*INPUT MATERIAL*
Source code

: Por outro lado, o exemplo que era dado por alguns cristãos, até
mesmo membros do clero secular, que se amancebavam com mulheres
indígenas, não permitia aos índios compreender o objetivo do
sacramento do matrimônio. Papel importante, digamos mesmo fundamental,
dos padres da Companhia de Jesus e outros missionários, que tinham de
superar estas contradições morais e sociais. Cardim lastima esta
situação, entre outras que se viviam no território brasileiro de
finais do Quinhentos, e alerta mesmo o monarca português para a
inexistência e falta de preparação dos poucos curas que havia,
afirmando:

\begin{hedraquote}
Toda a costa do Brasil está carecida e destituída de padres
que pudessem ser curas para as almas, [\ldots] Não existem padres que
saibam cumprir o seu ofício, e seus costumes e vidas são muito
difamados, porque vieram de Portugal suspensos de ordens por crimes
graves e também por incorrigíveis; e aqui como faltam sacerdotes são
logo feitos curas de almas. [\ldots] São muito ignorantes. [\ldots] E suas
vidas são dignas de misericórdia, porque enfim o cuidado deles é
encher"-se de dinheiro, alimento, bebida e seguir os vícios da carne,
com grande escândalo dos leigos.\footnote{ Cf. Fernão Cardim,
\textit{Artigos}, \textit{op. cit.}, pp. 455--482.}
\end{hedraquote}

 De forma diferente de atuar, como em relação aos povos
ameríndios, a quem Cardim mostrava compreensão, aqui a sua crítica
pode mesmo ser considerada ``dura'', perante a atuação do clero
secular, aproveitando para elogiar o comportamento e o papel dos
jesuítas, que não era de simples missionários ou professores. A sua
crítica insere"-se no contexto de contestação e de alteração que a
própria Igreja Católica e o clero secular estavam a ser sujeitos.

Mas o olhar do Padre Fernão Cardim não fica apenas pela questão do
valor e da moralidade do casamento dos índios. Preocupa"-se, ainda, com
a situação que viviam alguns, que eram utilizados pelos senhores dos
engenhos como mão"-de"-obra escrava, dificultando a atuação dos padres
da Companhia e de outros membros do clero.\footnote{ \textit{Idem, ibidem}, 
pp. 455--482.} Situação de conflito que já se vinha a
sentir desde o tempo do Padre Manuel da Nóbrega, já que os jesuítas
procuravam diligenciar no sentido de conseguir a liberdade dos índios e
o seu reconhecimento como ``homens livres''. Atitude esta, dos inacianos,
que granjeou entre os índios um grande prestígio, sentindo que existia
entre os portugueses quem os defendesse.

*TASK TO COMPLETE*
The lines to show are those in the data above that include "alguns".

*COMPLETED TASK*
: Por outro lado, o exemplo que era dado por alguns cristãos, até
a situação que viviam alguns, que eram utilizados pelos senhores dos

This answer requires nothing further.